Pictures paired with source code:
----
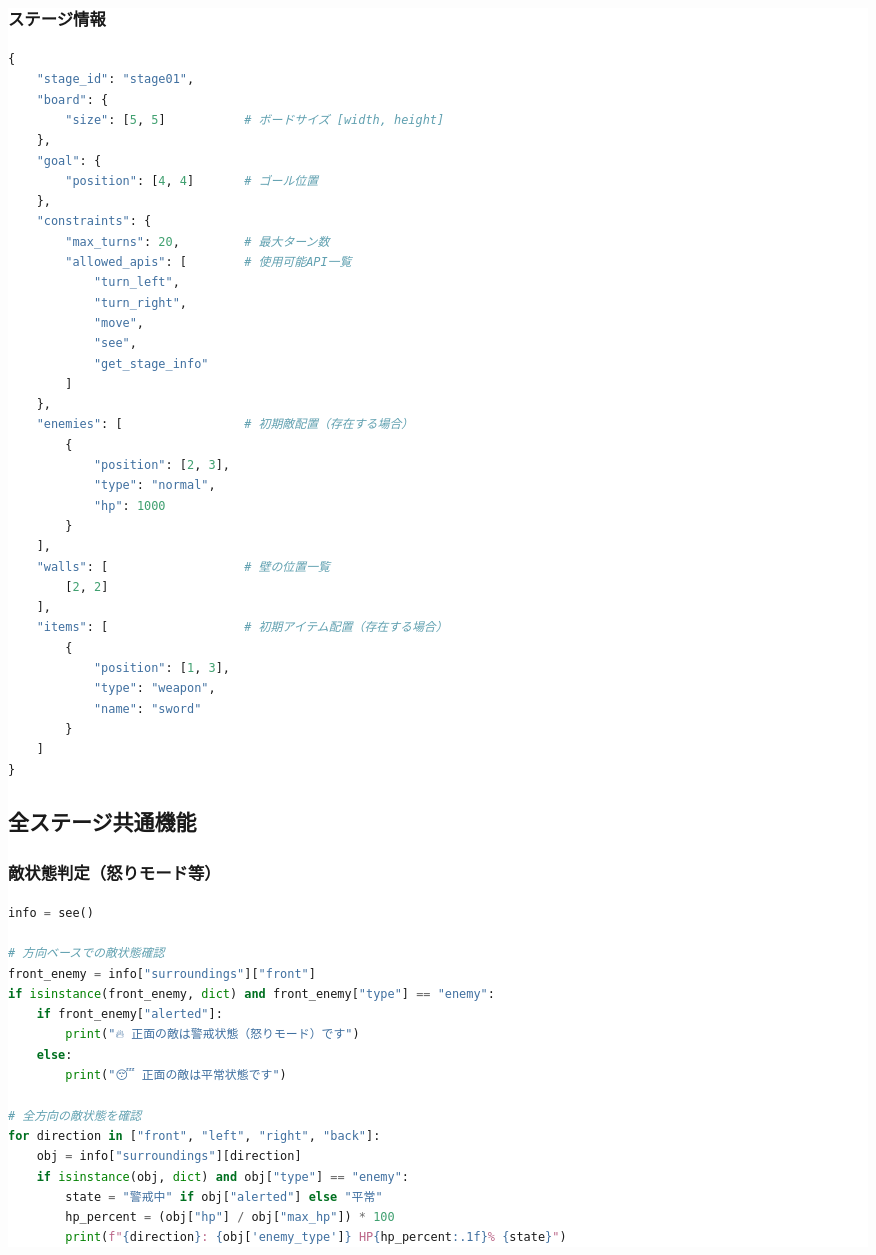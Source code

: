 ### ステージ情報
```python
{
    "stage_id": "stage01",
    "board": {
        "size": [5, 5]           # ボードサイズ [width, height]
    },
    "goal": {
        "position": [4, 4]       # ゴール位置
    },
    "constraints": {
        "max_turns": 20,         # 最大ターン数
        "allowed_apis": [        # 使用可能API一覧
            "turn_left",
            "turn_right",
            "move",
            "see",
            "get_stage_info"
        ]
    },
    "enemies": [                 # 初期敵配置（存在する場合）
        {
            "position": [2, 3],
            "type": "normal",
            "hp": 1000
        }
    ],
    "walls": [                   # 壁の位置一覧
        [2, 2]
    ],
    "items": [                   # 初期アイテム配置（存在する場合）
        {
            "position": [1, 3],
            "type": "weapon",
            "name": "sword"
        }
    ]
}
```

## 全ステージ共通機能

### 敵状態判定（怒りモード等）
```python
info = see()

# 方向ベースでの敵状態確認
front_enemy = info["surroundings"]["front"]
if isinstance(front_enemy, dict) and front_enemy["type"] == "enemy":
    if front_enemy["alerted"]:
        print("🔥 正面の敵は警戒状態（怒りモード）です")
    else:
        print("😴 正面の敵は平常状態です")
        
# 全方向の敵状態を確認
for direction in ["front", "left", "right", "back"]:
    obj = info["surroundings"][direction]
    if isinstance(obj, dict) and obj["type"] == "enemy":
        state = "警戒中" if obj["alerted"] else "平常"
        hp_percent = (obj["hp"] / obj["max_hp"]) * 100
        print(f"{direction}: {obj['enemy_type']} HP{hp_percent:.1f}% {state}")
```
----
Only the lines that contain the string "存在する場合" are to be copied from the records.

→ SOLUTION TO THIS TASK
    "enemies": [                 # 初期敵配置（存在する場合）
    "items": [                   # 初期アイテム配置（存在する場合）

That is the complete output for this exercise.